2019 was yet another busy year for the Workplace Safety and Insurance Appeals Tribunal (the “WSIAT”)!
This article covers some of the noteworthy cases released by the WSIAT last year.
I. Chronic Mental Stress Claims and Workplace Harassment
In one of the most significant workers’ compensation law decisions of the last year, the WSIAT held that a worker’s right to sue for harassment-based constructive dismissal could be taken away by the Workplace Safety and Insurance Act, 1997 (“WSIA”).

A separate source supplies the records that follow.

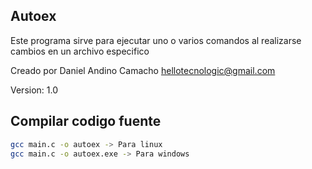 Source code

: Autoex
------

Este programa sirve para ejecutar uno o varios comandos al realizarse cambios en un archivo especifico

Creado por Daniel Andino Camacho 
hellotecnologic@gmail.com

Version: 1.0

## Compilar codigo fuente

```bash
gcc main.c -o autoex -> Para linux
gcc main.c -o autoex.exe -> Para windows
```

In Decision No. 1227/19, 2019 ONWSIAT 2324, a worker was found precluded from seeking damages in civil court as the facts underpinning her civil action were inextricably linked to a chronic mental stress claim. The worker’s civil action had been based on allegations of constructive dismissal arising from workplace harassment and a poisoned work environment.
The WSIAT held that the worker’s constructive dismissal action was barred by the WSIA. If the worker’s allegations were proven, the alleged workplace harassment would be causally connected to the worker’s claimed mental distress. This, in turn, would mean that the worker’s mental distress was a compensable injury arising out of, or in the course of, employment. Accordingly, the substance of the worker’s civil action was exclusively within the WSIA’s jurisdiction—even though some of the civil remedies sought by the worker were not available under the WSIA.
II. Charter Rights and the Fatal Claim Premium Adjustment
In 2019, the WSIAT concluded its adjudication of the constitutionality of the Fatal Claim Premium Adjustment Policy. At present, and as a result of the WSIAT jurisprudence, employers cannot use occupational health and safety prosecution to escape Workplace Safety and Insurance Board (“WSIB”) penalties arising from workplace fatalities.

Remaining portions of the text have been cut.